WHAT YOU ARE ASKED TO DO:
Could you repeat word for word only the lines from the one containing "- Mark files to keep" to the last line of the data below?

:: EXERCISE INPUTS

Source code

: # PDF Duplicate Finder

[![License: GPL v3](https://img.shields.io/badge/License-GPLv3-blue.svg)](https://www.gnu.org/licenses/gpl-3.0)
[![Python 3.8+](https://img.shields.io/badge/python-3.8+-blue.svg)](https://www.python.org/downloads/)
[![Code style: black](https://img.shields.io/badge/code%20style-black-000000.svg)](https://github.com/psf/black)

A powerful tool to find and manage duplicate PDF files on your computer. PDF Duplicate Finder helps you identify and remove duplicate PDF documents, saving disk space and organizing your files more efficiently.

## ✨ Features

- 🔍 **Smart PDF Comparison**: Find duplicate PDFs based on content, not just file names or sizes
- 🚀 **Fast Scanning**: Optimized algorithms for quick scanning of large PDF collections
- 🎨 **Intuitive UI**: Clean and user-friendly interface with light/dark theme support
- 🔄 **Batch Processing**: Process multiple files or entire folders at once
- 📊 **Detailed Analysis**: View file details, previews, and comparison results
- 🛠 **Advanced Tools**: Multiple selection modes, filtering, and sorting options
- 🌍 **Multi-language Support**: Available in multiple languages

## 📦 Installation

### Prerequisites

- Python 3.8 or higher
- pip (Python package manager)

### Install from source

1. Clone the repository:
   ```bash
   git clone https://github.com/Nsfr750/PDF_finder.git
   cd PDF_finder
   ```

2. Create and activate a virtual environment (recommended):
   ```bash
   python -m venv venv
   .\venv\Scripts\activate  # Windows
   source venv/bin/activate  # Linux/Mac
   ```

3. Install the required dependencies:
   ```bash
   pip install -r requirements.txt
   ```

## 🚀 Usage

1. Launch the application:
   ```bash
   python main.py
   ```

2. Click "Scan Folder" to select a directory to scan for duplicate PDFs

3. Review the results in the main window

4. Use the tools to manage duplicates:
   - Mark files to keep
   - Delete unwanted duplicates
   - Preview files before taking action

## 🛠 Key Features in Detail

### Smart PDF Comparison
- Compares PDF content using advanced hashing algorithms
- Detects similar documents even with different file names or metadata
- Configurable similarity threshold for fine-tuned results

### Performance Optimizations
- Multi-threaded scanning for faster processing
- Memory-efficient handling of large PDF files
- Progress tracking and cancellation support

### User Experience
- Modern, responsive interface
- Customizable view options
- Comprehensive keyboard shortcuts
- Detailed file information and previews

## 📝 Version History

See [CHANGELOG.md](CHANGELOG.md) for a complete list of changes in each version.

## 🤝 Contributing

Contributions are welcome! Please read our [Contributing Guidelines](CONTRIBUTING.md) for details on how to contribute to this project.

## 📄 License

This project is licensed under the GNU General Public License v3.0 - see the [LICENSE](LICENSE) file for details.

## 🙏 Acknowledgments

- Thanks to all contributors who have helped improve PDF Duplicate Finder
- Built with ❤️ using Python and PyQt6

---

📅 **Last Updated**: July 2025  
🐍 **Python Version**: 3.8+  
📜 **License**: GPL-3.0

::::

ANSWER BELOW:
   - Mark files to keep
   - Delete unwanted duplicates
   - Preview files before taking action

## 🛠 Key Features in Detail

### Smart PDF Comparison
- Compares PDF content using advanced hashing algorithms
- Detects similar documents even with different file names or metadata
- Configurable similarity threshold for fine-tuned results

### Performance Optimizations
- Multi-threaded scanning for faster processing
- Memory-efficient handling of large PDF files
- Progress tracking and cancellation support

### User Experience
- Modern, responsive interface
- Customizable view options
- Comprehensive keyboard shortcuts
- Detailed file information and previews

## 📝 Version History

See [CHANGELOG.md](CHANGELOG.md) for a complete list of changes in each version.

## 🤝 Contributing

Contributions are welcome! Please read our [Contributing Guidelines](CONTRIBUTING.md) for details on how to contribute to this project.

## 📄 License

This project is licensed under the GNU General Public License v3.0 - see the [LICENSE](LICENSE) file for details.

## 🙏 Acknowledgments

- Thanks to all contributors who have helped improve PDF Duplicate Finder
- Built with ❤️ using Python and PyQt6

---

📅 **Last Updated**: July 2025  
🐍 **Python Version**: 3.8+  
📜 **License**: GPL-3.0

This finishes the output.